Quella sera di marzo era una sera tutta strana. Mi sono messa in testa di dormire anzitempo perché volevo essere in piena forma per l'indomani, invece Lardo, il mio gatto, mi rincorse nei corridoi anche se lo fuggivo, mia mamma mi ricordò che avevo i compiti di casa da finire di fare. Che andasse a rompere i cocomeri a qualcun altro!!! Io avevo le farfalle nello stomaco per la prima volta nei miei quindici lunghi anni di vita. La mia testa e il mio cuore non volevano riuscire a smettere di pensare a Ken. Ken era il mio amore non corrisposto, da mesi! Ken aveva una partita di calcio l'indomani alle nove:preparavo una camomilla sul fornello più piccolo della cucina, in pigiama, per dormire presto per non arrivare in oratorio con le occhiaie agli occhi.

Terza Classificata - Gaja Cenciarelli

Terza classificata dell'edizione 2012 del Concorso per il Racconto Più Brutto con 283 punti.
Un racconto che nella sua versione più estesa è stato pubblicato nientemeno che da Nazione Indiana, un segno confortante che anche i più autorevoli punti di riferimento letterari riconoscono valore al brutto. Una storia traboccante vanagloria stilistica e autoriale. In compiacimento di una scrittrice convinta di lasciare il segno con un uso criminale del temporale come allegoria di passionalità. Un podio decisamente meritato.

IL TEMPORALE

Di Gaja Cenciarelli

Si voltò e fece l’occhiolino al sole, che si era spostato alle sue spalle. Era nascosto da una cortina di nuvole. Se ne compiacque: era l’unico modo per lei di tollerare e, in verità, di accettare l’esistenza del suo sfrontatissimo fulgore.
Percepiva la vita esploderle dentro: si guardò la pelle degli avambracci aspettandosi di veder erompere schizzi di energia da ciascun poro, di deflagrare e di andare in mille pezzi per il motivo più dolce: essere davvero. Dietro al parabrezza il cielo era sbrindellato dalle nuvole.
La bomba dentro di sé aveva iniziato a ticchettare dal mattino.

Quarto Classificato - Angelo Zabaglio

Quarto classificato dell'edizione 2012 del Concorso per il Racconto Più Brutto con 274 punti.


LA GABBIETTA

Di Angelo Zabaglio


--- Racconto rimosso perché attualmente in gara per la V edizione 2018 del Concorso per il Racconto Più Brutto ---

Quinta Classificata - Ilaria Mazzeo

Quinta classificata dell'edizione 2012 del Concorso per il Racconto Più Brutto con 270 punti.
Più che un racconto, il riassunto della settimana di una soap opera su un magazine di programmi tv. Una storia patetica e indicibilmente noiosa su un amore non corrisposto. Una mirabile incapacità di far accadere qualunque cosa, è il trionfo del TELL, DON'T SHOW

NICOLA E TIZIANA

Di Ilaria Mazzeo

Nicola si avviò verso casa a piedi, contro un vento gelido ed improvviso che gli faceva rimpiangere sempre più la mancanza di Tiziana accanto a sé.
Si chiese se lei avesse compreso quali fossero i suoi sentimenti, e si disse che no, non poteva aver capito: lo considerava solo un amico, anche se, forse, un po' più simpatico degli altri.
Ma Nicola si era innamorato di lei, ora lo sapeva; di lei, che mancava così totalmente della sicurezza ostentata delle altre ragazze che aveva conosciuto; di lei, bianca come la neve e pura come cristallina acqua di fonte.

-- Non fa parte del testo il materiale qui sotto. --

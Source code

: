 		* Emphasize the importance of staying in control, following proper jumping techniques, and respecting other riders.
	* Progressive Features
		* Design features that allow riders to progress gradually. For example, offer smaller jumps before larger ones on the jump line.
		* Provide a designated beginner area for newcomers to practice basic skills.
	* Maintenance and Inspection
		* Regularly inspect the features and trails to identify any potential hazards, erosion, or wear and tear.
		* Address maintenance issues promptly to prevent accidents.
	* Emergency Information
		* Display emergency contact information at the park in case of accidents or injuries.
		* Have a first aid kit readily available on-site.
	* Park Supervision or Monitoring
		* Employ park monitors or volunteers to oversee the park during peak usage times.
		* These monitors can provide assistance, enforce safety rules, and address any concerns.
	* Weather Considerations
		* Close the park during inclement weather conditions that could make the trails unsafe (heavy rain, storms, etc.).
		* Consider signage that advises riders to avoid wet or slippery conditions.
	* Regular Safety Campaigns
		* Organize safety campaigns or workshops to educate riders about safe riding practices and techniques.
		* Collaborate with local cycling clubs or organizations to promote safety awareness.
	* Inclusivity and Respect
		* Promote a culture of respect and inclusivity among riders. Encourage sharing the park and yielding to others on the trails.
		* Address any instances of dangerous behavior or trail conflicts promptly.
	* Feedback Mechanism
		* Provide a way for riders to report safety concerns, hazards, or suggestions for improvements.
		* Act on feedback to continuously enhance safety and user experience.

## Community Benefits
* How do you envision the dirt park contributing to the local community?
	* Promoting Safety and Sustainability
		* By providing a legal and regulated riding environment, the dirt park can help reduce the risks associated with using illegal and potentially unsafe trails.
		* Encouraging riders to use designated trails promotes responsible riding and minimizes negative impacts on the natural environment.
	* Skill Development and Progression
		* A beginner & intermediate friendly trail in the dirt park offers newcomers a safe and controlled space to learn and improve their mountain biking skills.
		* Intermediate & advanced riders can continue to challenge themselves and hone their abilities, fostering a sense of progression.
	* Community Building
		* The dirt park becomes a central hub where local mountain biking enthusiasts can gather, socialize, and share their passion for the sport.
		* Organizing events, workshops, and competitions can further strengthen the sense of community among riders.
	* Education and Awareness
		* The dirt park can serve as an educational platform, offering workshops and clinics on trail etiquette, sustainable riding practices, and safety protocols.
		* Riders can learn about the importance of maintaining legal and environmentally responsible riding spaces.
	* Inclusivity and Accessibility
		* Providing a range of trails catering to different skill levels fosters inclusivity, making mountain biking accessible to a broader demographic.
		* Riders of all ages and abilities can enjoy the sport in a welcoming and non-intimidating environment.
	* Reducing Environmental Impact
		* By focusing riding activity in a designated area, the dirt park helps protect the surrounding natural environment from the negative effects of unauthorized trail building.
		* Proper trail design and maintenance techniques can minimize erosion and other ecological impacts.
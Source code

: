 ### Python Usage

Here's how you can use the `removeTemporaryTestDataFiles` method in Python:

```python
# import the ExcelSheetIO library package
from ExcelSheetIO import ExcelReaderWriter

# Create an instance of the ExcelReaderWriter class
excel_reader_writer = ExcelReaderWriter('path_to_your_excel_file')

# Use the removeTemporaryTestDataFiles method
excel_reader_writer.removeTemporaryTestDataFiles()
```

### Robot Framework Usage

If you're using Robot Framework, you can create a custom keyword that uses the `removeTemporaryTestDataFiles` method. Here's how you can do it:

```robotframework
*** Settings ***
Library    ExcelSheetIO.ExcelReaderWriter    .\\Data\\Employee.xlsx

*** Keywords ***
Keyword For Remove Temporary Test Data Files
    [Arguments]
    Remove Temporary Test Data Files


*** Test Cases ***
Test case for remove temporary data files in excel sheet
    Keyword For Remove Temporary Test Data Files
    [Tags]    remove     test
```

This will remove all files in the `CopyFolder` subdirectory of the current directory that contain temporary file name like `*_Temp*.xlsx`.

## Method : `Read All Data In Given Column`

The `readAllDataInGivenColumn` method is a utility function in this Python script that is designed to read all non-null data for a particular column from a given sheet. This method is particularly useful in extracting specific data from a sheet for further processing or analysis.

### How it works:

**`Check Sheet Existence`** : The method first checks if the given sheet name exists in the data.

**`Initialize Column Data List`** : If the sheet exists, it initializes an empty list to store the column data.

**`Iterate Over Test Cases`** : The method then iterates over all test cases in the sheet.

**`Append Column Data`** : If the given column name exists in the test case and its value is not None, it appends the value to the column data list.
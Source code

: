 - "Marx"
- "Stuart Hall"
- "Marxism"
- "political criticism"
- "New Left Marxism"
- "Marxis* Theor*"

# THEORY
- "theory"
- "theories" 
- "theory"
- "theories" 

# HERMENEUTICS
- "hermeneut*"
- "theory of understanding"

Sesto Classificato - Federico Tata

Settimo classificato dell'edizione 2012 del Concorso per il Racconto Più Brutto con 264 punti.
Questo racconto, che poteva tranquillamente intitolarsi "Tutti gli stereotipi del noir in 4.000 battute", è incomprensibile quando vorrebbe essere misterioro, e irritante quando vorrebbe essere mozzafiato. Un fallimento totale che ci spinge a invitare il giovane autore a non cambiare MAI genere e a continuare in questa sua ricerca, anche se solo noi del Racconto Più Brutto siamo in grado di apprezzarla.

RED IGUANA

Di Federico Tata

Serata un po' fumosa forse umida, ma di quell'umido che non ti da fastidio, anzi ti fa sentire a casa. Le luci si concentrano come fuochi fatui nell'angolo opposto dove suona la band. Il resto potrebbe esistere ma potrebbe anche non esserci.
Aveva un cappello nero, degli occhiali neri e un orologio d'oro.
Parlava come se ci conoscessimo da secoli ma con un tono che faceva presupporre non ci fossimo mai sopportati. Prese un Whiskey On the Rocks. Io un White Russian. Allungò la mano sul suo bicchiere dal vetro freddo coperto di condensa rivelando così il monogramma N inciso sui gemelli.